Re: phonology of borrowed words
From: | Christophe Grandsire <christophe.grandsire@...> |
Date: | Wednesday, November 20, 2002, 14:40 |
En réponse à John Cowan <jcowan@...>:
>
> Actually, we have now borrowed so many words with penultimate stress
> that it has become the default stress for newly encountered words: when
> my
> daughter (15) is reading out loud and runs into a word she does not
> know,
> it reliably gets penultimate stress unless the pressure of analogy is
> very strong: "unplinkable" would get stressed on the antepenult, e.g.
>
Strange. Seeing such a word, I would automatically stress it on -plink-,
because of the so many words in un--able which are stressed that way :) .
>
> The joke, or at least *a* joke, works in English too. This is just
> one of many idioms involving either "French" or "Dutch"; of the
> former,
> "French leave" (leaving without saying goodbye), "French letter"

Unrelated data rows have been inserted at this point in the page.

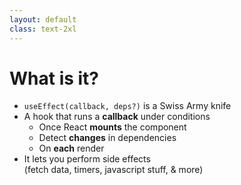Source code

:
 ```yaml
---
layout: default
class: text-2xl
---
```


# What is it?

- `useEffect(callback, deps?)` is a Swiss Army knife
- A hook that runs a **callback** under conditions
  - Once React **mounts** the component
  - Detect **changes** in dependencies
  - On **each** render
- It lets you perform side effects <br />
  (fetch data, timers, javascript stuff, & more)
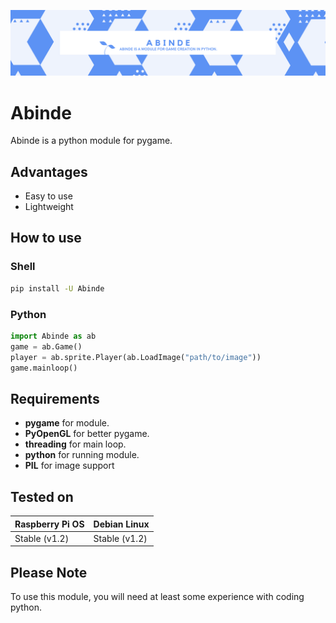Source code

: ![](Abinde.png)
# Abinde

Abinde is a python module for pygame.

## Advantages

- Easy to use
- Lightweight

## How to use

### Shell

```sh
pip install -U Abinde
```

### Python

```python
import Abinde as ab
game = ab.Game()
player = ab.sprite.Player(ab.LoadImage("path/to/image"))
game.mainloop()
```

## Requirements

- __pygame__ for module.
- __PyOpenGL__ for better pygame.
- __threading__ for main loop.
- __python__ for running module.
- __PIL__ for image support

## Tested on

| Raspberry Pi OS | Debian Linux    |
|-----------------|-----------------|
| Stable (v1.2)   | Stable (v1.2)   |

## Please Note

To use this module, you will need at least some experience with coding python.

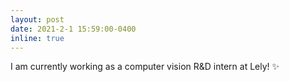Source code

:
 ```yaml
---
layout: post
date: 2021-2-1 15:59:00-0400
inline: true
---
```


I am currently working as a computer vision R&D intern at Lely! :sparkles:
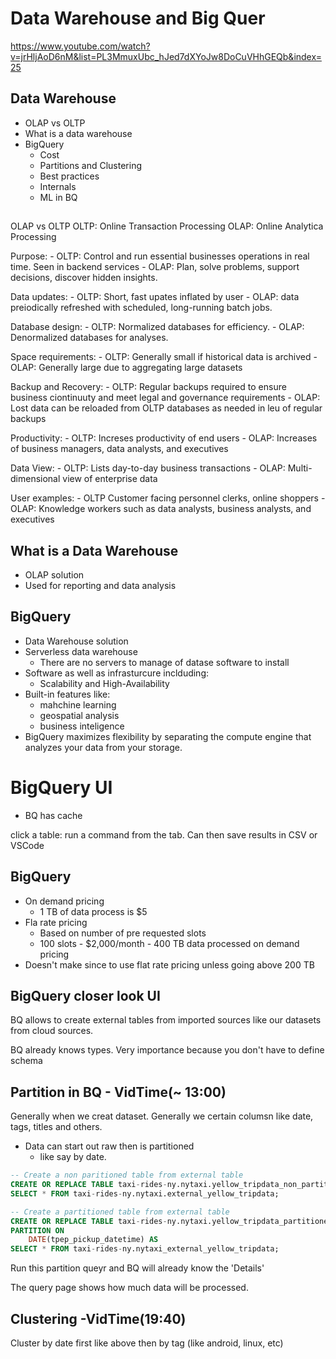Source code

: # Data Warehouse and Big Quer
https://www.youtube.com/watch?v=jrHljAoD6nM&list=PL3MmuxUbc_hJed7dXYoJw8DoCuVHhGEQb&index=25

## Data Warehouse
- OLAP vs OLTP
- What is a data warehouse
- BigQuery
    * Cost
    * Partitions and Clustering
    * Best practices
    * Internals
    * ML in BQ


##
OLAP vs OLTP
OLTP: Online Transaction Processing
OLAP: Online Analytica Processing

Purpose:
    - OLTP: Control and run essential businesses operations in real time. Seen in backend services
    - OLAP: Plan, solve problems, support decisions, discover hidden insights.

Data updates:
    - OLTP: Short, fast upates inflated by user
    - OLAP: data preiodically refreshed with scheduled, long-running batch jobs.

Database design:
    - OLTP: Normalized databases for efficiency.
    - OLAP: Denormalized databases for analyses.

Space requirements:
    - OLTP: Generally small if historical data is archived
    - OLAP: Generally large due to aggregating large datasets

Backup and Recovery:
    - OLTP: Regular backups required to ensure business ciontinuuty and meet legal and governance requirements
    - OLAP: Lost data can be reloaded from OLTP databases as needed in leu of regular backups

Productivity:
    - OLTP: Increses productivity of end users
    - OLAP: Increases of business managers, data analysts, and executives

Data View:
    - OLTP: Lists day-to-day business transactions
    - OLAP: Multi-dimensional view of enterprise data

User examples:
    - OLTP Customer facing personnel clerks, online shoppers
    - OLAP: Knowledge workers such as data analysts, business analysts, and executives


## What is a Data Warehouse
- OLAP solution
- Used for reporting and data analysis


## BigQuery
- Data Warehouse solution
- Serverless data warehouse
    * There are no servers to manage of datase software to install
- Software as well as infrasturcure inclduding:
    * Scalability and High-Availability
- Built-in features like:
    * mahchine learning
    * geospatial analysis
    * business inteligence
- BigQuery maximizes flexibility by separating the compute engine that analyzes your data from your storage.


# BigQuery UI
- BQ has cache

click a table:
run a command from the tab.
Can then save results in CSV or VSCode


## BigQuery
- On demand pricing
    - 1 TB of data process is $5
- Fla rate pricing
    - Based on number of pre requested slots
    - 100 slots - $2,000/month - 400 TB data processed on demand pricing
- Doesn't make since to use flat rate pricing unless going above 200 TB

## BigQuery closer look UI
BQ allows to create external tables from imported sources like our datasets from cloud sources.

BQ already knows types. Very importance because you don't have to define schema

## Partition in BQ - VidTime(~ 13:00)
Generally when we creat dataset. Generally we certain columsn like date, tags, titles and others.

- Data can start out raw then is partitioned 
    * like say by date.

```SQL
-- Create a non paritioned table from external table
CREATE OR REPLACE TABLE taxi-rides-ny.nytaxi.yellow_tripdata_non_partitioned AS
SELECT * FROM taxi-rides-ny.nytaxi.external_yellow_tripdata;

-- Create a partitioned table from external table
CREATE OR REPLACE TABLE taxi-rides-ny.nytaxi.yellow_tripdata_partitioned
PARTITION ON
    DATE(tpep_pickup_datetime) AS
SELECT * FROM taxi-rides-ny.nytaxi_external_yellow_tripdata;
```
Run this partition queyr and BQ will already know the 'Details'

The query page shows how much data will be processed.

## Clustering -VidTime(19:40)
Cluster by date first like above then by tag (like android, linux, etc)
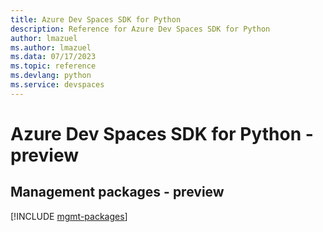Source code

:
 ```yaml
---
title: Azure Dev Spaces SDK for Python
description: Reference for Azure Dev Spaces SDK for Python
author: lmazuel
ms.author: lmazuel
ms.data: 07/17/2023
ms.topic: reference
ms.devlang: python
ms.service: devspaces
---
```

# Azure Dev Spaces SDK for Python - preview

## Management packages - preview
[!INCLUDE [mgmt-packages](dev-spaces-mgmt-index.md)]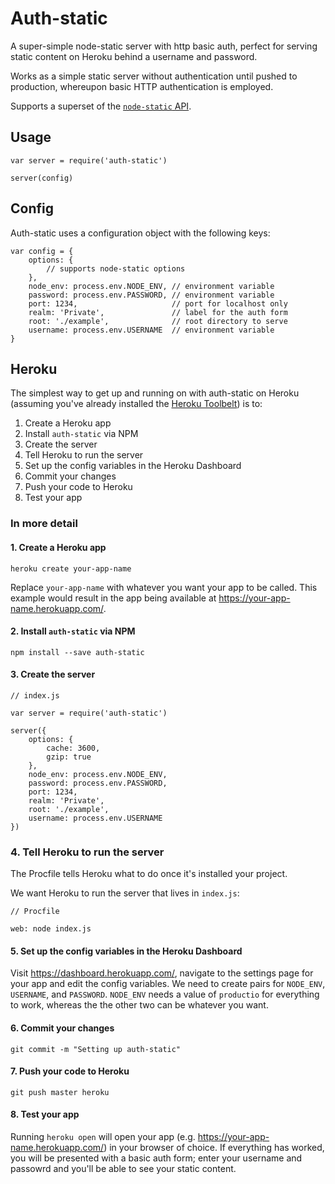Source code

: # Auth-static

A super-simple node-static server with http basic auth, perfect for serving static content on Heroku behind a username and password.

Works as a simple static server without authentication until pushed to production, whereupon basic HTTP authentication is employed.

Supports a superset of the [`node-static` API](https://www.npmjs.com/package/node-static#api).

## Usage

```
var server = require('auth-static')

server(config)
```

## Config

Auth-static uses a configuration object with the following keys:

```
var config = {
	options: {
		// supports node-static options
	},
	node_env: process.env.NODE_ENV, // environment variable
	password: process.env.PASSWORD, // environment variable
	port: 1234,                     // port for localhost only
	realm: 'Private',               // label for the auth form
	root: './example',              // root directory to serve
	username: process.env.USERNAME  // environment variable
}
```

## Heroku

The simplest way to get up and running on with auth-static on Heroku (assuming you've already installed the [Heroku Toolbelt](https://toolbelt.heroku.com/)) is to:

1. Create a Heroku app
1. Install `auth-static` via NPM
1. Create the server
1. Tell Heroku to run the server
1. Set up the config variables in the Heroku Dashboard
1. Commit your changes
1. Push your code to Heroku
1. Test your app

### In more detail

#### 1. Create a Heroku app

`heroku create your-app-name`

Replace `your-app-name` with whatever you want your app to be called. This example would result in the app being available at <https://your-app-name.herokuapp.com/>.

#### 2. Install `auth-static` via NPM

`npm install --save auth-static`

#### 3. Create the server

```
// index.js

var server = require('auth-static')

server({
	options: {
	    cache: 3600,
	    gzip: true
	},
	node_env: process.env.NODE_ENV,
	password: process.env.PASSWORD,
	port: 1234,
	realm: 'Private',
	root: './example',
	username: process.env.USERNAME
})
```

### 4. Tell Heroku to run the server

The Procfile tells Heroku what to do once it's installed your project.

We want Heroku to run the server that lives in `index.js`:

```
// Procfile

web: node index.js
```

#### 5. Set up the config variables in the Heroku Dashboard

Visit <https://dashboard.herokuapp.com/>, navigate to the settings page for your app and edit the config variables. We need to create pairs for `NODE_ENV`, `USERNAME`, and `PASSWORD`. `NODE_ENV` needs a value of `productio` for everything to work, whereas the the other two can be whatever you want.

#### 6. Commit your changes

`git commit -m "Setting up auth-static"`

#### 7. Push your code to Heroku

`git push master heroku`

#### 8. Test your app

Running `heroku open` will open your app (e.g. <https://your-app-name.herokuapp.com/>) in your browser of choice. If everything has worked, you will be presented with a basic auth form; enter your username and passowrd and you'll be able to see your static content.
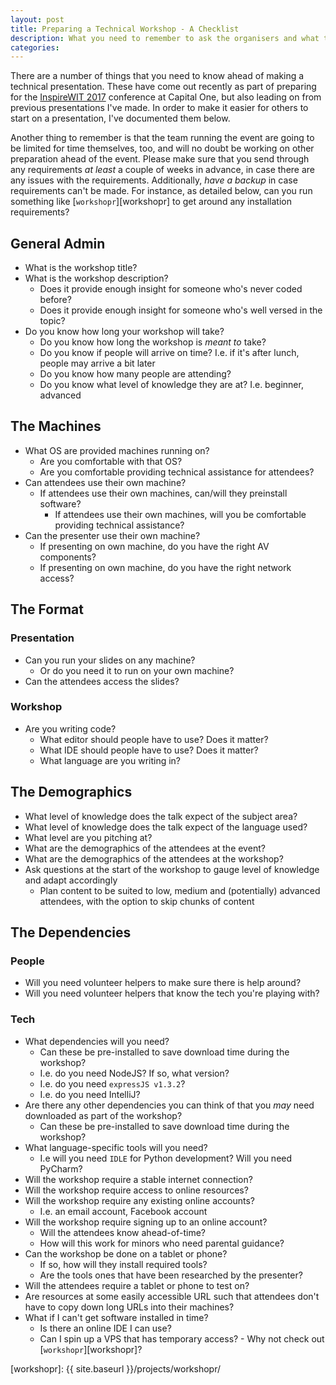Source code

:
 ```yaml
---
layout: post
title: Preparing a Technical Workshop - A Checklist
description: What you need to remember to ask the organisers and what to consider in order to ensure your workshop goes smoothly.
categories:
---
```


There are a number of things that you need to know ahead of making a technical presentation. These have come out recently as part of preparing for the [InspireWIT 2017][inspirewit2017] conference at Capital One, but also leading on from previous presentations I've made. In order to make it easier for others to start on a presentation, I've documented them below.

Another thing to remember is that the team running the event are going to be limited for time themselves, too, and will no doubt be working on other preparation ahead of the event. Please make sure that you send through any requirements _at least_ a couple of weeks in advance, in case there are any issues with the requirements. Additionally, _have a backup_ in case requirements can't be made. For instance, as detailed below, can you run something like [`workshopr`][workshopr] to get around any installation requirements?

## General Admin

- What is the workshop title?
- What is the workshop description?
  - Does it provide enough insight for someone who's never coded before?
  - Does it provide enough insight for someone who's well versed in the topic?
- Do you know how long your workshop will take?
	- Do you know how long the workshop is _meant to_ take?
	- Do you know if people will arrive on time? I.e. if it's after lunch, people may arrive a bit later
	- Do you know how many people are attending?
	- Do you know what level of knowledge they are at? I.e. beginner, advanced

## The Machines

- What OS are provided machines running on?
  - Are you comfortable with that OS?
  - Are you comfortable providing technical assistance for attendees?
- Can attendees use their own machine?
  - If attendees use their own machines, can/will they preinstall software?
	- If attendees use their own machines, will you be comfortable providing technical assistance?
- Can the presenter use their own machine?
  - If presenting on own machine, do you have the right AV components?
  - If presenting on own machine, do you have the right network access?

## The Format

### Presentation

- Can you run your slides on any machine?
	- Or do you need it to run on your own machine?
- Can the attendees access the slides?

### Workshop

- Are you writing code?
	- What editor should people have to use? Does it matter?
	- What IDE should people have to use? Does it matter?
	- What language are you writing in?

## The Demographics

- What level of knowledge does the talk expect of the subject area?
- What level of knowledge does the talk expect of the language used?
- What level are you pitching at?
- What are the demographics of the attendees at the event?
- What are the demographics of the attendees at the workshop?
- Ask questions at the start of the workshop to gauge level of knowledge and adapt accordingly
  - Plan content to be suited to low, medium and (potentially) advanced attendees, with the option to skip chunks of content


## The Dependencies

### People

- Will you need volunteer helpers to make sure there is help around?
- Will you need volunteer helpers that know the tech you're playing with?

### Tech

- What dependencies will you need?
	- Can these be pre-installed to save download time during the workshop?
	- I.e. do you need NodeJS? If so, what version?
	- I.e. do you need `expressJS v1.3.2`?
	- I.e. do you need IntelliJ?
- Are there any other dependencies you can think of that you _may_ need downloaded as part of the workshop?
	- Can these be pre-installed to save download time during the workshop?
- What language-specific tools will you need?
	- I.e will you need `IDLE` for Python development? Will you need PyCharm?
- Will the workshop require a stable internet connection?
- Will the workshop require access to online resources?
- Will the workshop require any existing online accounts?
	- I.e. an email account, Facebook account
- Will the workshop require signing up to an online account?
	- Will the attendees know ahead-of-time?
	- How will this work for minors who need parental guidance?
- Can the workshop be done on a tablet or phone?
	- If so, how will they install required tools?
	- Are the tools ones that have been researched by the presenter?
- Will the attendees require a tablet or phone to test on?
- Are resources at some easily accessible URL such that attendees don't have to copy down long URLs into their machines?
- What if I can't get software installed in time?
  - Is there an online IDE I can use?
  - Can I spin up a VPS that has temporary access?
		- Why not check out [`workshopr`][workshopr]?

[inspirewit2017]: http://2017.inspirewit.com
[workshopr]: {{ site.baseurl }}/projects/workshopr/
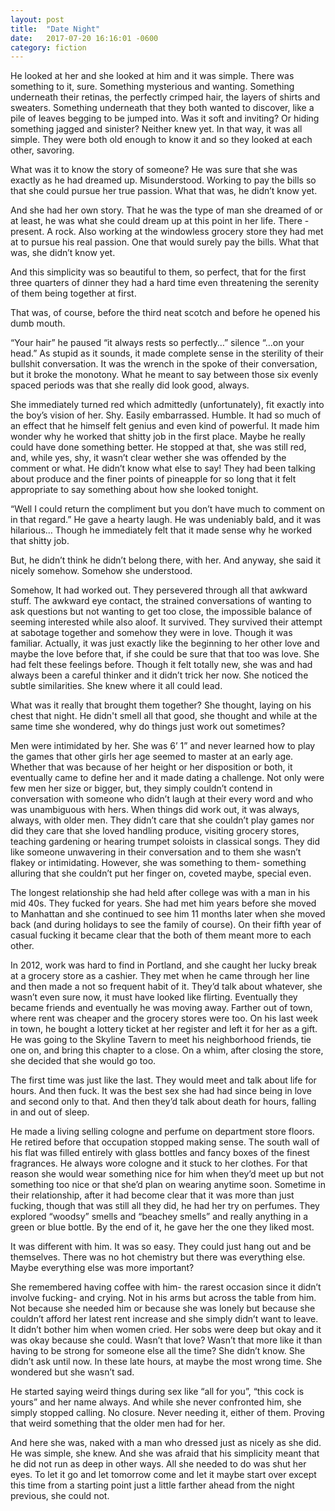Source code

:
 ```yaml
---
layout: post
title:  "Date Night"
date:   2017-07-20 16:16:01 -0600
category: fiction
---
```


He looked at her and she looked at him and it was simple. There was something to it, sure. Something mysterious and wanting. Something underneath their retinas, the perfectly crimped hair, the layers of shirts and sweaters. Something underneath that they both wanted to discover, like a pile of leaves begging to be jumped into. Was it soft and inviting? Or hiding something jagged and sinister? Neither knew yet. In that way, it was all simple. They were both old enough to know it and so they looked at each other, savoring.

What was it to know the story of someone? He was sure that she was exactly as he had dreamed up. Misunderstood. Working to pay the bills so that she could pursue her true passion. What that was, he didn’t know yet.

And she had her own story. That he was the type of man she dreamed of or at least, he was what she could dream up at this point in her life. There - present. A rock. Also working at the windowless grocery store they had met at to pursue his real passion. One that would surely pay the bills. What that was, she didn’t know yet.

And this simplicity was so beautiful to them, so perfect, that for the first three quarters of dinner they had a hard time even threatening the serenity of them being together at first.

That was, of course, before the third neat scotch and before he opened his dumb mouth.

“Your hair” he paused “it always rests so perfectly…” silence “…on your head.” As stupid as it sounds, it made complete sense in the sterility of their bullshit conversation. It was the wrench in the spoke of their conversation, but it broke the monotony. What he meant to say between those six evenly spaced periods was that she really did look good, always.

She immediately turned red which admittedly (unfortunately), fit exactly into the boy’s vision of her. Shy. Easily embarrassed. Humble. It had so much of an effect that he himself felt genius and even kind of powerful. It made him wonder why he worked that shitty job in the first place. Maybe he really could have done something better. He stopped at that, she was still red, and, while yes, shy, it wasn’t clear wether she was offended by the comment or what. He didn’t know what else to say! They had been talking about produce and the finer points of pineapple for so long that it felt appropriate to say something about how she looked tonight.

“Well I could return the compliment but you don’t have much to comment on in that regard.” He gave a hearty laugh. He was undeniably bald, and it was hilarious… Though he immediately felt that it made sense why he worked that shitty job.

But, he didn’t think he didn’t belong there, with her. And anyway, she said it nicely somehow. Somehow she understood.

Somehow, It had worked out.  They persevered through all that awkward stuff. The awkward eye contact, the strained conversations of wanting to ask questions but not wanting to get too close, the impossible balance of seeming interested while also aloof. It survived. They survived their attempt at sabotage together and somehow they were in love. Though it was familiar. Actually, it was just exactly like the beginning to her other love and maybe the love before that, if she could be sure that that too was love. She had felt these feelings before. Though it felt totally new, she was and had always been a careful thinker and it didn’t trick her now. She noticed the subtle similarities. She knew where it all could lead.

What was it really that brought them together? She thought, laying on his chest that night. He didn't smell all that good, she thought and while at the same time she wondered, why do things just work out sometimes?

Men were intimidated by her. She was 6’ 1” and never learned how to play the games that other girls her age seemed to master at an early age. Whether that was because of her height or her disposition or both, it eventually came to define her and it made dating a challenge. Not only were few men her size or bigger, but, they simply couldn’t contend in conversation with someone who didn’t laugh at their every word and who was unambiguous with hers. When things did work out, it was always, always, with older men. They didn’t care that she couldn’t play games nor did they care that she loved handling produce, visiting grocery stores, teaching gardening or hearing trumpet soloists in classical songs. They did like someone unwavering in their conversation and to them she wasn’t flakey or intimidating.  However, she was something to them- something alluring that she couldn’t put her finger on, coveted maybe, special even.

The longest relationship she had held after college was with a man in his mid 40s. They fucked for years. She had met him years before she moved to Manhattan and she continued to see him 11 months later when she moved back (and during holidays to see the family of course). On their fifth year of casual fucking it became clear that the both of them meant more to each other.

In 2012, work was hard to find in Portland, and she caught her lucky break at a grocery store as a cashier. They met when he came through her line and then made a not so frequent habit of it. They’d talk about whatever, she wasn’t even sure now, it must have looked like flirting. Eventually they became friends and eventually he was moving away. Farther out of town, where rent was cheaper and the grocery stores were too. On his last week in town, he bought a lottery ticket at her register and left it for her as a gift. He was going to the Skyline Tavern to meet his neighborhood friends, tie one on, and bring this chapter to a close. On a whim, after closing the store, she decided that she would go too.

The first time was just like the last. They would meet and talk about life for hours. And then fuck. It was the best sex she had had since being in love and second only to that. And then they’d talk about death for hours, falling in and out of sleep.

He made a living selling cologne and perfume on department store floors. He retired before that occupation stopped making sense. The south wall of his flat was filled entirely with glass bottles and fancy boxes of the finest fragrances. He always wore cologne and it stuck to her clothes. For that reason she would wear something nice for him when they’d meet up but not something too nice or that she’d plan on wearing anytime soon. Sometime in their relationship, after it had become clear that it was more than just fucking, though that was still all they did, he had her try on perfumes. They explored “woodsy” smells and “beachey smells” and really anything in a green or blue bottle. By the end of it, he gave her the one they liked most.  

It was different with him. It was so easy. They could just hang out and be themselves. There was no hot chemistry but there was everything else. Maybe everything else was more important?

She remembered having coffee with him- the rarest occasion since it didn’t involve fucking- and crying. Not in his arms but across the table from him. Not because she needed him or because she was lonely but because she couldn’t afford her latest rent increase and she simply didn’t want to leave. It didn’t bother him when women cried. Her sobs were deep but okay and it was okay because she could. Wasn’t that love? Wasn’t that more like it than having to be strong for someone else all the time? She didn’t know. She didn’t ask until now. In these late hours, at maybe the most wrong time. She wondered but she wasn’t sad.

He started saying weird things during sex like “all for you”, “this cock is yours” and her name always. And while she never confronted him, she simply stopped calling. No closure. Never needing it, either of them. Proving that weird something that the older men had for her.

And here she was, naked with a man who dressed just as nicely as she did. He was simple, she knew. And she was afraid that his simplicity meant that he did not run as deep in other ways. All she needed to do was shut her eyes. To let it go and let tomorrow come and let it maybe start over except this time from a starting point just a little farther ahead from the night previous, she could not.
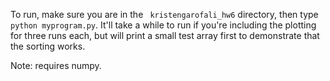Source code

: To run, make sure you are in the ``` kristengarofali_hw6``` directory, then
type ``` python myprogram.py```. It'll take a while to run if you're including
the plotting for three runs each, but will print a small test array first to demonstrate that the sorting works.  

Note: requires numpy.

> (obs., capote anglais), "French kiss" come to mind immediately, and
> there are certainly many more.
>
In Dutch, doing things "the French way" means never finishing what you've
begun, doing things sloppily, slowly and wrongly. Does it have the same meaning
in English?
Christophe.
http://rainbow.conlang.free.fr
Take your life as a movie: do not let anybody else play the leading role.